Pero ahora que había escrito el cuento, sentía un poco menos de vergüenza. Era
verano, una noche de verano. La ventana estaba abierta al jardín y volaban
mariposas oscuras en torno a la lámpara. Había escrito mi cuento en papel
cuadriculado, y me había sentido más feliz que nunca en toda mi vida y rica de
pensamientos y de palabras. El hombre se llamaba Maurizio; la mujer, Anna; y el
niño se llamaba Villi, y también estaban el puente, la luna y el río. Estas
cosas existían en mí. Y el hombre y la mujer no eran ni buenos ni malos, sino
cómicos y un poco miserables, y me parecía entonces descubrir que así debía ser
siempre la gente en los libros, cómica y miserable a la vez. Aquel cuento me
parecía bello lo mirara por donde lo mirara: no había ningún error, todo
sucedía a su tiempo, en el momento oportuno. Me parecía ya que podría escribir
millones de cuentos.
Y,
verdaderamente, he escrito un cierto número de cuentos, a intervalos de uno o
dos meses, alguno bastante bello y otros no. Y he descubierto que uno se cansa
cuando escribe algo en serio. Es mala señal si uno no se cansa. Uno no puede
esperar escribir algo en serio así a la ligera, como con una mano solo,
alegremente, sin molestarse apenas. No se puede salir del paso como si tal
cosa. Uno, cuando escribe algo serio, se mete dentro de ello, se hunde en ello
hasta los ojos; y si tiene sentimientos muy fuertes que inquietan su corazón,
si es muy feliz o muy infeliz por alguna razón, digamos terrestre, que no tiene
nada que ver con lo que está escribiendo, entonces, si lo que escribe vale y es
digno de vivir, cualquier otro sentimiento se adormece en él. No puede esperar
conservar intacta y fresca su cara felicidad, o su cara infelicidad; todo se
aleja y se desvanece, y se queda sólo con su página, ninguna felicidad y ninguna
infelicidad puede subsistir en él que no esté estrictamente ligada con esta
página suya: no posee otra cosa y no pertenece a nada más, y si no le sucede
así, entonces es señal de que su página no vale nada.

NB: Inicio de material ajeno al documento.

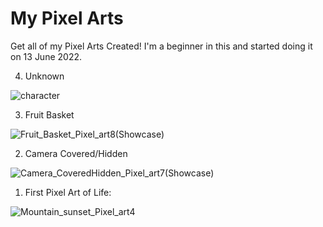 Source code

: # My Pixel Arts
Get all of my Pixel Arts Created! I'm a beginner in this and started doing it on 13 June 2022.

4. Unknown

![character](https://user-images.githubusercontent.com/98607285/175804305-4a89c06e-ca9e-488b-895a-36427b4dcd58.png)

3. Fruit Basket

![Fruit_Basket_Pixel_art8(Showcase)](https://user-images.githubusercontent.com/98607285/173849965-b38990be-c603-437d-83df-498a8ae95bb6.png)

2. Camera Covered/Hidden

![Camera_CoveredHidden_Pixel_art7(Showcase)](https://user-images.githubusercontent.com/98607285/173836675-d1d61fb9-d99c-4931-a24e-1e3da9095267.png)

1. First Pixel Art of Life:

![Mountain_sunset_Pixel_art4](https://user-images.githubusercontent.com/98607285/173622518-b509afd5-b3a6-4a4f-af33-d00c58fc5c02.png)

Extraído de Las pequeñas virtudes, Alianza editorial (1966)
Natalia Ginzburg (1916-1991, Italia) fue una escritora italiana cuya obra gira en torno tanto a temas como las relaciones familiares, como a las políticas posteriores al fascismo italiano y a la Segunda Guerra Mundial. Sus obras, así mismo, están cargadas de contenidos filosóficos. Escribió novelas, ensayos, reportajes periodísticos, poemas y relatos cortos. Fue galardonada en vida con el Strega Prize y el Bagutta Prize. Entre sus obras más destacadas de encontramos Las palabras de la noche (1961), Las pequeñas virtudes (1962), Léxico familiar (1963). Como también el reportaje Serena Cruz o la verdadera justicia (1990) y la flamante biografía Antón Chéjov publicada en 2006 en español por editorial Acantilado.